I’m sorry for my lack of PHP/WP experience.. does anyone know how to get these 2 things working?
Thanks in advance.
4 Answers
Public API for the rescue
category
is a Taxonomy that’s already built in. Therefore it’s quite easy to get its term count with get_terms( $tax, array( /* args */ ) );
$terms = get_terms( 'category', array(
'fields' => 'count',
) );
This will do a pretty fast COUNT (*)
query so you don’t have to worry about performance.
Alternate solution
You could as well just do a normal call to get_terms()
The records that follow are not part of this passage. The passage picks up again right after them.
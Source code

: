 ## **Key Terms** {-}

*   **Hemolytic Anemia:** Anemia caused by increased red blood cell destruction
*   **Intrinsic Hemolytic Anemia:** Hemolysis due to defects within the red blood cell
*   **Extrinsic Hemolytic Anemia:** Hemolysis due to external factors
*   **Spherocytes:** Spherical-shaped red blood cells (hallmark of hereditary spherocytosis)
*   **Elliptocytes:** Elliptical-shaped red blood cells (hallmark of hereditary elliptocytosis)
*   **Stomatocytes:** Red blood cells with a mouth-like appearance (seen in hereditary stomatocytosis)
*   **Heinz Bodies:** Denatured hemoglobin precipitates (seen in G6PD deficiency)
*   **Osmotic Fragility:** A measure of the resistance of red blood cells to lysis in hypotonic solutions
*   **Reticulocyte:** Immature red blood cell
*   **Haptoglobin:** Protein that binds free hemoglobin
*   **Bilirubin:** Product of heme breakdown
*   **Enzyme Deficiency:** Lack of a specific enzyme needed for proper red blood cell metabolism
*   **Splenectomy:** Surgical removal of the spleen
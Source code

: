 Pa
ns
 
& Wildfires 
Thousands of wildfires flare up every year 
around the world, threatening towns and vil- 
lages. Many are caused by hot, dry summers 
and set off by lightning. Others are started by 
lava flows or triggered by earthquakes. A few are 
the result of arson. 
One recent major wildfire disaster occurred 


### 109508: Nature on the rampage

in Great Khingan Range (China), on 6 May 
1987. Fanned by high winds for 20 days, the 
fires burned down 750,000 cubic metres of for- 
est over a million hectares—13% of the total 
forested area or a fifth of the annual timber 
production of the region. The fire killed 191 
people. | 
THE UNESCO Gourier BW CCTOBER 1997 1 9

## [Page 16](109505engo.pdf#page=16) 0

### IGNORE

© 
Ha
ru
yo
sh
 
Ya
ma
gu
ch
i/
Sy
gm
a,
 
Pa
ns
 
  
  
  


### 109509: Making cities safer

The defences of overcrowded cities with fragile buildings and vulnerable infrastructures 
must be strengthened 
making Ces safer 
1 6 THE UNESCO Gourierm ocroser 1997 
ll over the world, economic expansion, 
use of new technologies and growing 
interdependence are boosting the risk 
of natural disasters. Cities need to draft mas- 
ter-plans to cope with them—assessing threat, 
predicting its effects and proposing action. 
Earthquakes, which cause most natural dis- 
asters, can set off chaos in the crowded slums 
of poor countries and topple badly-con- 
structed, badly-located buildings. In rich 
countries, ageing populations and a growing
and then alter the selects
with the filter:
// The core filter:
apply_filters( 'get_terms_fields', $selects, $args )
// Example callback:
add_action( 'get_terms_fields', 'wpse105174_get_terms_fields_cb', 10, 2 );
function wpse105174_get_terms_fields_cb( $selects, $args )
{
return array( 't.term_id', 'COUNT(*)' );
}
…where $selects
is aan array (which will be imploded to a comma separated string).
Making it even faster
You could then further modify the query and restrict it to only some specific categories (terms/taxons) with a WHERE t.slug = whatever
// The core filter:
apply_filters( 'terms_clauses', compact( $pieces ), $taxonomies, $args );
// Example callback:
add_action( 'terms_clauses', 'wpse105174_terms_clauses_cb', 10, 3 );
function wpse105174_terms_clauses_cb( $pieces, $taxonomies, $args )
{
$pieces['where'] = " WHERE t.slug = whatever";
// Or do some `str_replace`, `preg_replace`, whatever fits in here
return $pieces;
}
You could set the $pieces['join'] = '';
as well if you don’t need access to the term_taxonomy
-table.
Cache it
Finally you could utilize the Transients API to save your results (as serialized array) to the DB, so you don’t have to query the count every time you need it.